### EXERCISE DETAILS
Count each line below that has "begin" anywhere in it. Answer with the total alone.

━━━━━━━━

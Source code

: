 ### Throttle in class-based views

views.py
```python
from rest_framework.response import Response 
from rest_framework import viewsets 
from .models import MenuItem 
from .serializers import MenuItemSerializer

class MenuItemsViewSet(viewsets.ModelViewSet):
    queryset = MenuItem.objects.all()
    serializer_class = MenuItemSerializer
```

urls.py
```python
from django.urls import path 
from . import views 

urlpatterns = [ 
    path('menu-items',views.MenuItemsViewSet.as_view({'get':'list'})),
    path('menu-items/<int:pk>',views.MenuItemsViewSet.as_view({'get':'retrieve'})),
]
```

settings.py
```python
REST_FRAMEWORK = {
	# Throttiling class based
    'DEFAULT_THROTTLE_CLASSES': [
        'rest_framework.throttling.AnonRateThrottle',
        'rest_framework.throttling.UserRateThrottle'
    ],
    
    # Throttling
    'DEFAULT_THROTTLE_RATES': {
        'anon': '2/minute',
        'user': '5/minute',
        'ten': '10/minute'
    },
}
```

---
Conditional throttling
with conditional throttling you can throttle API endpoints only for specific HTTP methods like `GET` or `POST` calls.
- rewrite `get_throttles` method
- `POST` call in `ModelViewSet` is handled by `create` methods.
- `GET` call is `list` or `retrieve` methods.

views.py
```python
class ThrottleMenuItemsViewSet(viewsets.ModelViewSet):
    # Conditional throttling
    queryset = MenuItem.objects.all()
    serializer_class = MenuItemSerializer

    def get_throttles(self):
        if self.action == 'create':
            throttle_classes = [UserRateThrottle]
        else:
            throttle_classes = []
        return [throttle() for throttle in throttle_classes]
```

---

━━━━━━━━

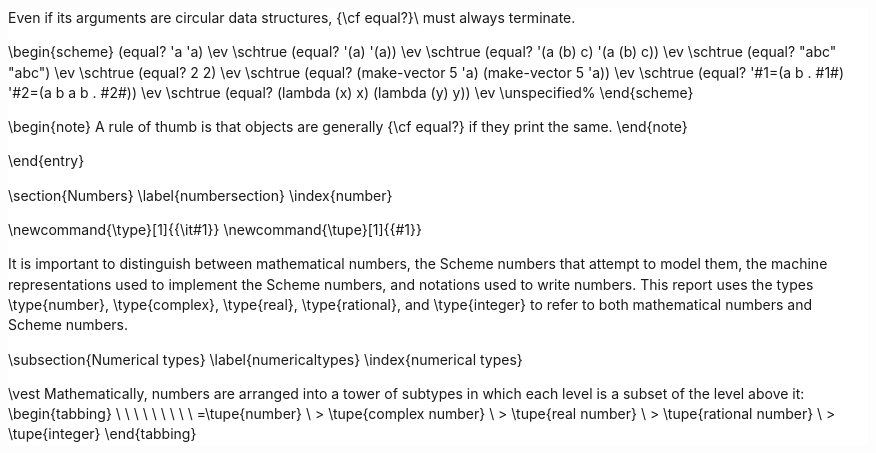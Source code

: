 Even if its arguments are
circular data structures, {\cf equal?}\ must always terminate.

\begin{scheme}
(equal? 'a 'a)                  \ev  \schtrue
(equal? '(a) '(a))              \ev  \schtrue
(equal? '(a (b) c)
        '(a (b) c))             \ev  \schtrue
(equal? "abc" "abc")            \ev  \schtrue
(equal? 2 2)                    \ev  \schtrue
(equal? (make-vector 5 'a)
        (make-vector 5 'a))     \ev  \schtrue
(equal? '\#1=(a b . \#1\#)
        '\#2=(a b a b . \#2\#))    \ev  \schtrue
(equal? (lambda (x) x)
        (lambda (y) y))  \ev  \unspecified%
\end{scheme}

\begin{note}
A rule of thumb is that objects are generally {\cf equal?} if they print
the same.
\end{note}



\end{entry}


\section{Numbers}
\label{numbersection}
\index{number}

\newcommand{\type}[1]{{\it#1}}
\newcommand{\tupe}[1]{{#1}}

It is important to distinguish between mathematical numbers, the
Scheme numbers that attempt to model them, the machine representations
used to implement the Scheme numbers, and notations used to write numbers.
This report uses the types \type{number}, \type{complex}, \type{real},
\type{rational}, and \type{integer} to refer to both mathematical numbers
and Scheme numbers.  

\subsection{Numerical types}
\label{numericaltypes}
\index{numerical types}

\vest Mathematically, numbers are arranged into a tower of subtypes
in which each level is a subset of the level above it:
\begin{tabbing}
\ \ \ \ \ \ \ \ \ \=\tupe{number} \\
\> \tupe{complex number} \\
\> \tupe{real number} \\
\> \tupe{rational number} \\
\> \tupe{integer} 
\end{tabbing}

━━━━━━━━

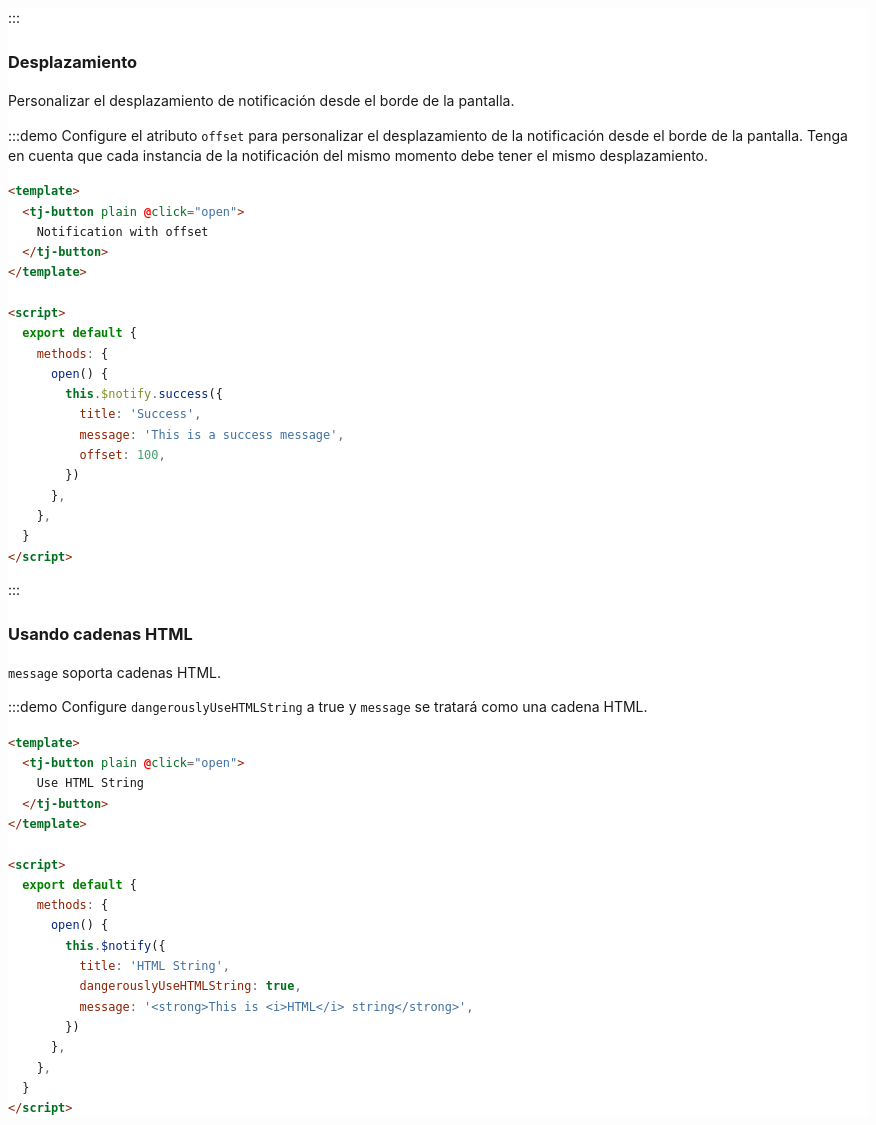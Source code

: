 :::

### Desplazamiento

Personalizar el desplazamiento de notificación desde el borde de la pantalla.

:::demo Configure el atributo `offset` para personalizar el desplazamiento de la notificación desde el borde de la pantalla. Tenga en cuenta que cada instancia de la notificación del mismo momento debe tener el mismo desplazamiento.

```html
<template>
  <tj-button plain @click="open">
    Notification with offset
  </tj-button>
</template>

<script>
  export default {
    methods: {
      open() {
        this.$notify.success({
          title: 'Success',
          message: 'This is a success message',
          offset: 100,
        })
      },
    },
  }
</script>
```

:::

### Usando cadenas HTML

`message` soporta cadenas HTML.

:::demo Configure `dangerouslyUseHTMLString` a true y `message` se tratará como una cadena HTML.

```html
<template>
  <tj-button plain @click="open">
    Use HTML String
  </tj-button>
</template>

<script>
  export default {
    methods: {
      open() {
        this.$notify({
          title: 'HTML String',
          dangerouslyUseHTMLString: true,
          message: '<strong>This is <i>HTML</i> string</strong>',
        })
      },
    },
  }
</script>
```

━━━━━━━━

### THE ANSWER
3